The paper presents efficient schemes to address two fundamental issues (i.e., handover prediction and AP selection) in cognitive Wi-Fi networks. The proposed schemes uses data-driven machine learning algorithms to solve the two problems. The results are compared with traditional methods to validate the benefits of the proposed scheme. The paper also proposes useful datasets to train the machine learning algorithms for robust performance. The datasets used in this study are acquired using simulations performed in network simulator (ns-3) [30] and Mininet [31] emulator. An interesting contribution is the use of ns-3 building class in the simulation which is not used in previous related works to the best of our knowledge. The use of ns-3 building class allows simulating both indoor and outdoor scenarios by configuring buildings, floors, rooms and other real-world structures in simulation to acquire more realistic datasets.

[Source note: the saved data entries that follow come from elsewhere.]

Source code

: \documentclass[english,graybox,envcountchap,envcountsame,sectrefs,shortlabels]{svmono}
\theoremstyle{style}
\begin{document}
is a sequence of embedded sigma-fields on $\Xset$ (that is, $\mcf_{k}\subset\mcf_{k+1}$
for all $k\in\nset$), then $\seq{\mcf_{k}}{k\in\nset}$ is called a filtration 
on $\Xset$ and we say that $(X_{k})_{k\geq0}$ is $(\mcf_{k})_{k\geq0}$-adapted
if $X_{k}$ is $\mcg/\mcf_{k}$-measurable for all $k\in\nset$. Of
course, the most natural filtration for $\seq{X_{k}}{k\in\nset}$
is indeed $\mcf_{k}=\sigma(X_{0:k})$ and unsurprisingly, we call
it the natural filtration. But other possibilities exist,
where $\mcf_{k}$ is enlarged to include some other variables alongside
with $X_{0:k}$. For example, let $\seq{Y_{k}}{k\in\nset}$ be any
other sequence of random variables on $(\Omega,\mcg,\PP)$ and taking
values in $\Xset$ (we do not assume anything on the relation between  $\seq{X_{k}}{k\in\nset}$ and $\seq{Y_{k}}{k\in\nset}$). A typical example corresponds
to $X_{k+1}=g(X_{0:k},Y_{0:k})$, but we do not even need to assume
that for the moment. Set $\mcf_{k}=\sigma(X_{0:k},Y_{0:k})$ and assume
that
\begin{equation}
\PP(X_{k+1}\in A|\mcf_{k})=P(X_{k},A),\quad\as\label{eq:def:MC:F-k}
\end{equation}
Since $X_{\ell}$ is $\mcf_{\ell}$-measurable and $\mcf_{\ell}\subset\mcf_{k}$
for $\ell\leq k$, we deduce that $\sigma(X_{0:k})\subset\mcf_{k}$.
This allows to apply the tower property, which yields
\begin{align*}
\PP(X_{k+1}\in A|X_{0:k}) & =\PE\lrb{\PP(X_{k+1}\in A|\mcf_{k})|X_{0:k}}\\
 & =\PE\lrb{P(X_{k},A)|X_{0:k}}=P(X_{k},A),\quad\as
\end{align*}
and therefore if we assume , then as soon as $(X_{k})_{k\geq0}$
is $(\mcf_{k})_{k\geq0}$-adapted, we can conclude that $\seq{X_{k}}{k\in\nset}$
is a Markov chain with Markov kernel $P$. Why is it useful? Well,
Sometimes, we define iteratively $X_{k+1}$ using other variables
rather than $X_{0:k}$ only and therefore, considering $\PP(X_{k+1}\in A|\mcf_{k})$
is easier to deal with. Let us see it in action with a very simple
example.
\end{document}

The rest of the paper is organized as follow: Sect. 2 presents the state-of-the-art approaches to solve the handover prediction and AP selection problems. Section 3 describes the proposed scheme. Section 4 explains the methodology used to evaluate the performance of the proposed scheme. The evaluation results are reported in Sect. 5. Lastly, conclusions are drawn in Sect. 6.

2 Related Work

A cognitive network is a modern network architecture that is fully aware of the network state and can adapt to the varying network conditions. Such a network learns from these adaptations to make future decisions to achieve the end-to-end performance goals. Several prototypes for realizing cognitive networks are proposed in the last few years [12, 13, 41]. To realize efficient and scalable cognitive networks, machine learning techniques are being used in [42, 43]. ML algorithms can be used for sophisticated learning and decisions-making in large and complex wireless networks where analytical methods do not meet the required performance requirements. Machine learning techniques are applied to several problems in wireless networks, e.g. throughput estimation [34, 44], interference classification [27], delay analysis [35] and channel migration strategy [45].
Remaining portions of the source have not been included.